SQLite version 3.8.11.1 2015-07-29 20:00:57
Enter ".help" for usage hints.

sqlite> select count(*) from polyline;
64

sqlite> .exit

you'll find a subdirectory called ./fixture which is where all your data fixtures will live, you can query the database directly and save the response to that directory with a command such as:

sqlite3 test/functional/potsdamerplatz/address.db "SELECT * FROM address WHERE id = 1" > test/functional/potsdamerplatz/fixture/expected.dump

if you're hunting for a specific road segment to debug, you can open up your test/functional/potsdamerplatz/osm.polylines file and try to find the appropriate line in there, the line numbers will correspond to the ids, so the first line in that file is id=1 in the street.db.

to visually inspect the polylines, you can cut them before the name and paste them in the search box here: http://valhalla.github.io/demos/polyline/

example:

ii|ccBsskoX_@wLaAkUi@sJ{@oM??mHn@??HtL~IUvGc@zJyA|Cg@tCkAhBkA~EyDpBaDnGgIeBqEoEnGwGvEqAz@wAr@qC|@wMl@mJ^

likewise if you are looking for a specific address, you can open up test/functional/potsdamerplatz/oa.csv and find the address in there (be aware that some very precise floating point numbers get truncated and so may not match exactly in tools like grep), you should then be able to find them in the address.db:

sqlite3 test/functional/potsdamerplatz/address.db "SELECT * FROM address" | grep "52.5046774"

45|1|OA|59.0|52.5046774|13.3676731|R|52.5047673|13.3674717

you'll also find a subdirectory called ./reports which you can use to spot check the data, if you have geojsonio installed you can pipe the file directly to the web:

cat test/functional/potsdamerplatz/reports/preview.geojson | geojsonio

once you have completed your tests and committed the files, your preview files will be visible to everyone via github.

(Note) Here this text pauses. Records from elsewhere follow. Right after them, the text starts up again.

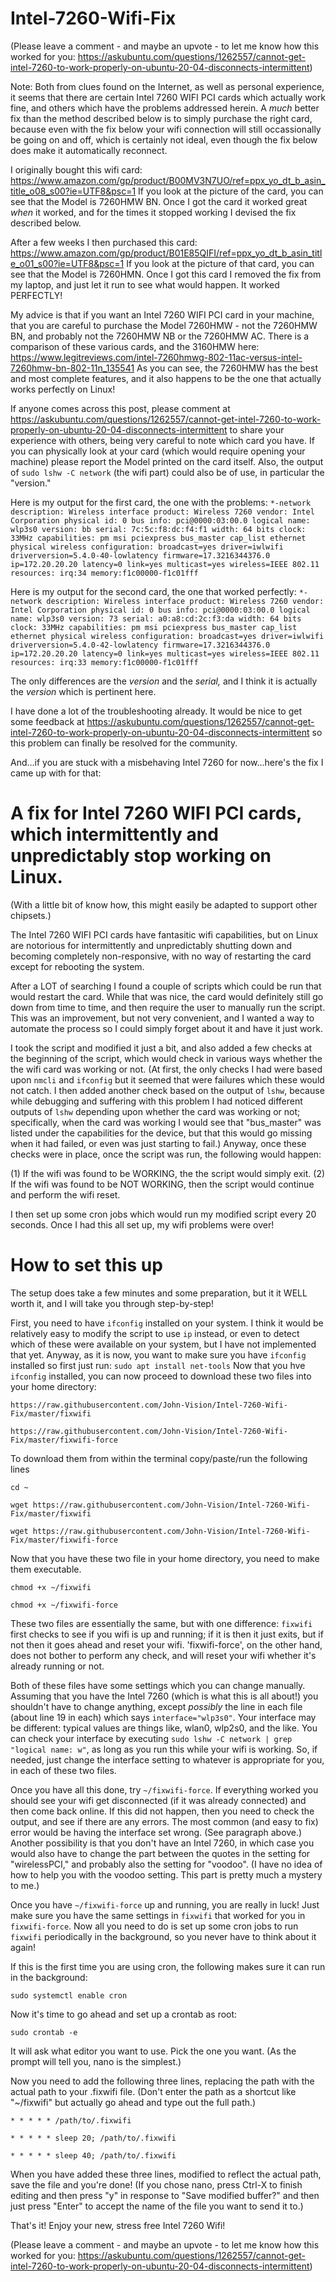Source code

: # Intel-7260-Wifi-Fix

(Please leave a comment - and maybe an upvote - to let me know how this worked for you: https://askubuntu.com/questions/1262557/cannot-get-intel-7260-to-work-properly-on-ubuntu-20-04-disconnects-intermittent)

Note: Both from clues found on the Internet, as well as personal experience, it seems that there are certain Intel 7260 WIFI PCI cards which actually work fine, and others which have the problems addressed herein. A *much* better fix than the method described below is to simply purchase the right card, because even with the fix below your wifi connection will still occassionally be going on and off, which is certainly not ideal, even though the fix below does make it automatically reconnect.

I originally bought this wifi card: https://www.amazon.com/gp/product/B00MV3N7UO/ref=ppx_yo_dt_b_asin_title_o08_s00?ie=UTF8&psc=1
If you look at the picture of the card, you can see that the Model is 7260HMW BN.
Once I got the card it worked great *when* it worked, and for the times it stopped working I devised the fix described below.

After a few weeks I then purchased this card: https://www.amazon.com/gp/product/B01E85QIFI/ref=ppx_yo_dt_b_asin_title_o01_s00?ie=UTF8&psc=1
If you look at the picture of that card, you can see that the Model is 7260HMN.
Once I got this card I removed the fix from my laptop, and just let it run to see what would happen.
It worked PERFECTLY!

My advice is that if you want an Intel 7260 WIFI PCI card in your machine, that you are careful to purchase the Model 7260HMW - not the 7260HMW BN, and probably not the 7260HMW NB or the 7260HMW AC. There is a comparison of these various cards, and the 3160HMW here: https://www.legitreviews.com/intel-7260hmwg-802-11ac-versus-intel-7260hmw-bn-802-11n_135541
As you can see, the 7260HMW has the best and most complete features, and it also happens to be the one that actually works perfectly on Linux!

If anyone comes across this post, please comment at https://askubuntu.com/questions/1262557/cannot-get-intel-7260-to-work-properly-on-ubuntu-20-04-disconnects-intermittent to share your experience with others, being very careful to note which card you have. If you can physically look at your card (which would require opening your machine) please report the Model printed on the card itself.
Also, the output of `sudo lshw -C network` (the wifi part) could also be of use, in particular the "version."

Here is my output for the first card, the one with the problems:
  `*-network  
       description: Wireless interface
       product: Wireless 7260
       vendor: Intel Corporation
       physical id: 0
       bus info: pci@0000:03:00.0
       logical name: wlp3s0
       version: bb
       serial: 7c:5c:f8:dc:f4:f1
       width: 64 bits
       clock: 33MHz
       capabilities: pm msi pciexpress bus_master cap_list ethernet physical wireless
       configuration: broadcast=yes driver=iwlwifi driverversion=5.4.0-40-lowlatency firmware=17.3216344376.0 ip=172.20.20.20 latency=0 link=yes multicast=yes wireless=IEEE 802.11
       resources: irq:34 memory:f1c00000-f1c01fff`
       
Here is my output for the second card, the one that worked perfectly:
  `*-network
       description: Wireless interface
       product: Wireless 7260
       vendor: Intel Corporation
       physical id: 0
       bus info: pci@0000:03:00.0
       logical name: wlp3s0
       version: 73
       serial: a0:a8:cd:2c:f3:da
       width: 64 bits
       clock: 33MHz
       capabilities: pm msi pciexpress bus_master cap_list ethernet physical wireless
       configuration: broadcast=yes driver=iwlwifi driverversion=5.4.0-42-lowlatency firmware=17.3216344376.0 ip=172.20.20.20 latency=0 link=yes multicast=yes wireless=IEEE 802.11
       resources: irq:33 memory:f1c00000-f1c01fff`
       
The only differences are the *version* and the *serial,* and I think it is actually the *version* which is pertinent here.

I have done a lot of the troubleshooting already. It would be nice to get some feedback at https://askubuntu.com/questions/1262557/cannot-get-intel-7260-to-work-properly-on-ubuntu-20-04-disconnects-intermittent so this problem can finally be resolved for the community.

And...if you are stuck with a misbehaving Intel 7260 for now...here's the fix I came up with for that:
       
# A fix for Intel 7260 WIFI PCI cards, which intermittently and unpredictably stop working on Linux.
(With a little bit of know how, this might easily be adapted to support other chipsets.)

The Intel 7260 WIFI PCI cards have fantasitic wifi capabilities, but on Linux are notorious for intermittently and unpredictably shutting down and becoming completely non-responsive, with no way of restarting the card except for rebooting the system.

After a LOT of searching I found a couple of scripts which could be run that would restart the card. While that was nice, the card would definitely still go down from time to time, and then require the user to manually run the script. This was an improvement, but not very convenient, and I wanted a way to automate the process so I could simply forget about it and have it just work.

I took the script and modified it just a bit, and also added a few checks at the beginning of the script, which would check in various ways whether the the wifi card was working or not. (At first, the only checks I had were based upon `nmcli` and `ifconfig` but it seemed that were failures which these would not catch. I then added another check based on the output of `lshw`, because while debugging and suffering with this problem I had noticed different outputs of `lshw` depending upon whether the card was working or not; specifically, when the card was working I would see that "bus_master" was listed under the capabilities for the device, but that this would go missing when it had failed, or even was just starting to fail.) Anyway, once these checks were in place, once the script was run, the following would happen:

  (1) If the wifi was found to be WORKING, the the script would simply exit.
  (2) If the wifi was found to be NOT WORKING, then the script would continue and perform the wifi reset.
  
I then set up some cron jobs which would run my modified script every 20 seconds. Once I had this all set up, my wifi problems were over!

# How to set this up

The setup does take a few minutes and some preparation, but it it WELL worth it, and I will take you through step-by-step!

First, you need to have `ifconfig` installed on your system. I think it would be relatively easy to modify the script to use `ip` instead, or even to detect which of these were available on your system, but I have not implemented that yet. Anyway, as it is now, you want to make sure you have `ifconfig` installed so first just run:
`sudo apt install net-tools`
Now that you hve `ifconfig` installed, you can now proceed to download these two files into your home directory:

`https://raw.githubusercontent.com/John-Vision/Intel-7260-Wifi-Fix/master/fixwifi`

`https://raw.githubusercontent.com/John-Vision/Intel-7260-Wifi-Fix/master/fixwifi-force
`

To download them from within the terminal copy/paste/run the following lines

`cd ~`

`wget https://raw.githubusercontent.com/John-Vision/Intel-7260-Wifi-Fix/master/fixwifi`

`wget https://raw.githubusercontent.com/John-Vision/Intel-7260-Wifi-Fix/master/fixwifi-force`

Now that you have these two file in your home directory, you need to make them executable.

`chmod +x ~/fixwifi`

`chmod +x ~/fixwifi-force`

These two files are essentially the same, but with one difference: `fixwifi` first checks to see if you wifi is up and running; if it is then it just exits, but if not then it goes ahead and reset your wifi. 'fixwifi-force', on the other hand, does not bother to perform any check, and will reset your wifi whether it's already running or not.

Both of these files have some settings which you can change manually. Assuming that you have the Intel 7260 (which is what this is all about!) you shouldn't have to change anything, except *possibly* the line in each file (about line 19 in each) which says `interface="wlp3s0"`. Your interface may be different: typical values are things like, wlan0, wlp2s0, and the like. You can check your interface by executing `sudo lshw -C network | grep "logical name: w"`, as long as you run this while your wifi is working. So, if needed, just change the interface setting to whatever is appropriate for you, in each of these two files.

Once you have all this done, try `~/fixwifi-force`. If everything worked you should see your wifi get disconnected (if it was already connected) and then come back online. If this did not happen, then you need to check the output, and see if there are any errors. The most common (and easy to fix) error would be having the interface set wrong. (See paragraph above.) Another possibility is that you don't have an Intel 7260, in which case you would also have to change the part between the quotes in the setting for "wirelessPCI," and probably also the setting for "voodoo". (I have no idea of how to help you with the voodoo setting. This part is pretty much a mystery to me.)

Once you have `~/fixwifi-force` up and running, you are really in luck! Just make sure you have the same settings in `fixwifi` that worked for you in `fixwifi-force`. Now all you need to do is set up some cron jobs to run `fixwifi` periodically in the background, so you never have to think about it again!

If this is the first time you are using cron, the following makes sure it can run in the background:

`sudo systemctl enable cron`

Now it's time to go ahead and set up a crontab as root:

`sudo crontab -e`

It will ask what editor you want to use. Pick the one you want. (As the prompt will tell you, nano is the simplest.)

Now you need to add the following three lines, replacing the path with the actual path to your .fixwifi file. (Don't enter the path as a shortcut like "~/fixwifi" but actually go ahead and type out the full path.)

`* * * * * /path/to/.fixwifi`

`* * * * * sleep 20; /path/to/.fixwifi`

`* * * * * sleep 40; /path/to/.fixwifi`

When you have added these three lines, modified to reflect the actual path, save the file and you're done! (If you chose nano, press Ctrl-X to finish editing and then press "y" in response to "Save modified buffer?" and then just press "Enter" to accept the name of the file you want to send it to.)

That's it! Enjoy your new, stress free Intel 7260 Wifi!

(Please leave a comment - and maybe an upvote - to let me know how this worked for you: https://askubuntu.com/questions/1262557/cannot-get-intel-7260-to-work-properly-on-ubuntu-20-04-disconnects-intermittent)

the ./reports directory also contains the stdio files from each command that was executed and a list of records which failed to conflate. these files are ignored by .gitignore so they don't show up on github.

Updating the mock libpostal responses

Because of the high memory and disk space requirements of libpostal, tests can be run using a list of known libpostal responses, rather than calling libpostal itself.

These mock responses are stored in test/lib/mock_libpostal_responses.json. They will be used by the tests as long as the MOCK_LIBPOSTAL environment variable is set.

When libpostal itself changes, these mock responses need to be updated. Running the tests with SEED_MOCK_LIBPOSTAL set as well will cause the mock library to actually call libpostal itself, and update mock_libpostal_responses.json.